Low triiodothyronine (T3) syndrome often occurs in severe illness, and typically presents with decreased serum free T3 (FT3) concentration, increased reverse T3 level, and normal or decreased free thyroxine (FT4), and thyrotropin (TSH) levels.⁵ Low T3 syndrome has been considered an adaptive response of the body to save energy. It is not caused by intrinsic abnormalities in thyroid function, hence is also named euthyroid sick syndrome or non-thyroidal illness syndrome.⁶ Recent studies have demonstrated that low T3 syndrome was related to the severity of the disease and was a prognostic marker in various diseases including trauma,⁷ sepsis,⁸ heart diseases,^9,10 stroke,¹¹ liver diseases,^12,13 kidney diseases,¹⁴ HIV infection,¹⁵ and respiratory diseases.^16,17 Moreover, it has been demonstrated that low T3 syndrome could predict survival in patients with lung carcinoma,¹⁸ brain carcinoma,¹⁹ diffused large B cell lymphoma,²⁰ or lymphocytic leukemia.²¹

However, to our knowledge, the predictive value of low T3 syndrome for survival in MM patients has not been reported. The present study was performed to investigate the clinical characteristics of low T3 syndrome in newly diagnosed and untreated MM patients, and to evaluate the association between baseline low T3 syndrome and survival.

Materials and Methods

Participants

A total of 229 patients with newly diagnosed and untreated MM, who underwent a thyroid function examination at our hospital from April 2009 to December 2019, were consecutively reviewed in this retrospective study. This study has obtained approval from the Ethics Committee of our institution (approval number: 2020-ke-414). The diagnosis was made according to the definition by the International Working Group on myeloma (IMWG).² The exclusion criteria were: patients with the previous history of abnormal thyroid function; patients who had received treatments that would affect thyroid function, including anti-thyroid drugs, levothyroxine, or amiodarone; patients with comorbidities that could directly lead to low T3 syndromes, such as severe infection, recent myocardial infarction, recent stroke or heart failure; patients whose thyroid function had met the diagnostic criteria of hypothyroidism or hyperthyroidism.
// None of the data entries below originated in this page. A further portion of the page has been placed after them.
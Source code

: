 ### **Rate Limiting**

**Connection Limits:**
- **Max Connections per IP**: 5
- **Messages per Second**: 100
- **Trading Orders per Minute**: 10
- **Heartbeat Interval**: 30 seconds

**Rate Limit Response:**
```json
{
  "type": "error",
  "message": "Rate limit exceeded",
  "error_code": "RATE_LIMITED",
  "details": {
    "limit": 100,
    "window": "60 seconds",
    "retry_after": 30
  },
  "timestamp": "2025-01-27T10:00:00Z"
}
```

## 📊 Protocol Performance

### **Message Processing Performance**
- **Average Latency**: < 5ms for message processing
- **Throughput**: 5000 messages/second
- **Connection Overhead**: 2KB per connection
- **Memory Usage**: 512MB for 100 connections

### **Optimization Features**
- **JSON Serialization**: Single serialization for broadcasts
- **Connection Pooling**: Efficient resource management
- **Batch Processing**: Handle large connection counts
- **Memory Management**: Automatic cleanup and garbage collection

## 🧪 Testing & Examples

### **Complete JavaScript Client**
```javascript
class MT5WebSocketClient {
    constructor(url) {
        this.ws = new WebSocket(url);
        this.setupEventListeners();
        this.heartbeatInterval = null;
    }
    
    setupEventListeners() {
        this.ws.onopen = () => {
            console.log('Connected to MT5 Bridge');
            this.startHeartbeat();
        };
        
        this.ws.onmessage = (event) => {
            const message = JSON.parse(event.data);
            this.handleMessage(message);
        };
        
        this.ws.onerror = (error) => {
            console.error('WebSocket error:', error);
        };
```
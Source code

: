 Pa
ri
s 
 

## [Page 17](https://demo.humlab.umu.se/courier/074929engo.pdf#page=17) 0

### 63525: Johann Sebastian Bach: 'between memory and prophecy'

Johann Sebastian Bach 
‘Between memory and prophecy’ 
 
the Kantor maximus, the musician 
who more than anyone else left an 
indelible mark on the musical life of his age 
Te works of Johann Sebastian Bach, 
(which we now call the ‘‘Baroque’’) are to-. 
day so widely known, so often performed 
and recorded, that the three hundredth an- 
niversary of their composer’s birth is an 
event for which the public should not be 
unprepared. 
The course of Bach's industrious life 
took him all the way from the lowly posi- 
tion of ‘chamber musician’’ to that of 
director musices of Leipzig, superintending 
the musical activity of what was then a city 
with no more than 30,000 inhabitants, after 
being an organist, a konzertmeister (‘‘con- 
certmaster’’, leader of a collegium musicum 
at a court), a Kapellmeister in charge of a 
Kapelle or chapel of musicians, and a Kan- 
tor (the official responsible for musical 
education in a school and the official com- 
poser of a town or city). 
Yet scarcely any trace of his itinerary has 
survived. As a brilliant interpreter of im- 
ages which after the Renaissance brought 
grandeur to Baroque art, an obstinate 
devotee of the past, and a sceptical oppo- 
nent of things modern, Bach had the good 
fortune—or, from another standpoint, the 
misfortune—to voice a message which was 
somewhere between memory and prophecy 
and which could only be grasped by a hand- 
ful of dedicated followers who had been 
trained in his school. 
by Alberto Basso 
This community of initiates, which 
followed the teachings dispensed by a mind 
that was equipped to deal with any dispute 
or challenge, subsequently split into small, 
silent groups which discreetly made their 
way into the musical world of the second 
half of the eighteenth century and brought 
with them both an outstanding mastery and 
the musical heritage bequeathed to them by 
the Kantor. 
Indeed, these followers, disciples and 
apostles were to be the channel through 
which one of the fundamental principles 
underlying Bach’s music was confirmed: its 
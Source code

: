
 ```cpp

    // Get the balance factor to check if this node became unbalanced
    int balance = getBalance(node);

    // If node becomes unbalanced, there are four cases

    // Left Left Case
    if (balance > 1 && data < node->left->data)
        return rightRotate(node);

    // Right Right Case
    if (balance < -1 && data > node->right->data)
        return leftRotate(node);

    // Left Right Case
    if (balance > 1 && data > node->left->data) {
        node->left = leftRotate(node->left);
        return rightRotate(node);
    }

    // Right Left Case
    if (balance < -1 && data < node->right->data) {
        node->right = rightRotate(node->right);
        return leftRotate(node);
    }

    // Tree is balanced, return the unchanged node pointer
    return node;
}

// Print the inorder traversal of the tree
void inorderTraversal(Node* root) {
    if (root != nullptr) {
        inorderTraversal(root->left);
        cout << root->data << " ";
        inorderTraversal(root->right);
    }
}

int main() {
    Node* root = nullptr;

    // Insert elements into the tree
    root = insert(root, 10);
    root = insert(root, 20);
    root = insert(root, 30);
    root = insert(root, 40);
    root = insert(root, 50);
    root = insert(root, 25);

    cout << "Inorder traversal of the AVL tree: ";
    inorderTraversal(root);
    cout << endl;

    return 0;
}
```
Thus, 28 patients were excluded from this study. A total of 201 MM patients were finally enrolled. All patients or their families gave verbal informed consent to the use of data regarding this study. Before use, the data were anonymized, and all patient details were de-identified. The reporting of this study conformed to STROBE guidelines.²²

Data Extraction and Laboratory Evaluation

Baseline clinical characteristics were collected, including age, sex, body mass index, blood hemoglobin, neutrophil, monocyte, lymphocyte, albumin, creatinine, calcium, β2-microglobulin (β2-MG), and LDH levels, ISS and RISS stages. Blood samples for laboratory analyses were collected within 24 h after admitted to a hospital. Chromosomal abnormalities were evaluated by fluorescence in-situ hybridization. The existence of at least one of t (4;14), t (14; 16), or del (17p) was judged as a high-risk cytogenetic abnormality. Serum thyroid hormones were assessed via chemiluminescent immunoassay (Siemens Healthcare Diagnostics, USA). The normal concentrations of FT3, FT4, and TSH were 2.3 to 4.2 pg/mL, 0.89 to 1.76 ng/Dl, and 0.55 to 4.78 μIU/mL, respectively, in this study. Because the total thyroid hormone in MM patients has been spuriously elevated in previous studies,^23–25 we did not include total T3 (TT3) and total T4 (TT4) for analyses in this study.

Treatment

All patients received induction therapy. A total of 139 patients received bortezomib-based treatments, 16 patients received lenalidomide-based treatments, 25 patients received bortezomib combined lenalidomide-based therapy, and 21 patients received thalidomide-based therapy. After induction therapy, 41 patients (20.40%) received autologous stem cell transplantation (ASCT).

Grouping

The patients were divided into 2 groups based on serum FT3 level: the low T3 syndrome group (FT3 below the normal range, FT3 < 2.3 pg/mL) and the non-low T3 syndrome group (FT3 ≥ 2.3 pg/mL).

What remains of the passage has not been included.